* Task description
Reproduce exactly the span of lines beginning at the one with "## Development" and ending at the last line of the data below, omitting pictures.

* Stored data
↓↓↓
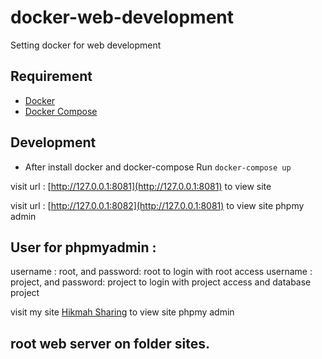 # docker-web-development
Setting docker for web development


## Requirement
- [Docker](https://docs.docker.com/engine/installation/)
- [Docker Compose](https://docs.docker.com/compose/install/)


## Development
- After install docker and docker-compose Run `docker-compose up`


visit url : [http://127.0.0.1:8081](http://127.0.0.1:8081) to view site

visit url : [http://127.0.0.1:8082](http://127.0.0.1:8081) to view site phpmy admin

## User for phpmyadmin : 

username : root, and password: root to login with root access 
username : project, and password: project to login with project access  and database project

visit my site [Hikmah Sharing](http://www.hikmahsharing.com/) to view site phpmy admin


## root web server on folder sites. 
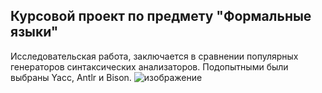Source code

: Курсовой проект по предмету "Формальные языки"
-----------------------------------
Исследовательская работа, заключается в сравнении популярных генераторов синтаксических анализаторов.
Подопытными были выбраны Yacc, Antlr и Bison.
![изображение](https://user-images.githubusercontent.com/90143524/197366004-7bcdcda2-6634-4cba-a114-8aa6c5ff461b.png)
↑↑↑
* Task response
## Development
- After install docker and docker-compose Run `docker-compose up`


visit url : [http://127.0.0.1:8081](http://127.0.0.1:8081) to view site

visit url : [http://127.0.0.1:8082](http://127.0.0.1:8081) to view site phpmy admin

## User for phpmyadmin : 

username : root, and password: root to login with root access 
username : project, and password: project to login with project access  and database project

visit my site [Hikmah Sharing](http://www.hikmahsharing.com/) to view site phpmy admin


## root web server on folder sites. 
Source code

: Курсовой проект по предмету "Формальные языки"
-----------------------------------
Исследовательская работа, заключается в сравнении популярных генераторов синтаксических анализаторов.
Подопытными были выбраны Yacc, Antlr и Bison.
![изображение](https://user-images.githubusercontent.com/90143524/197366004-7bcdcda2-6634-4cba-a114-8aa6c5ff461b.png)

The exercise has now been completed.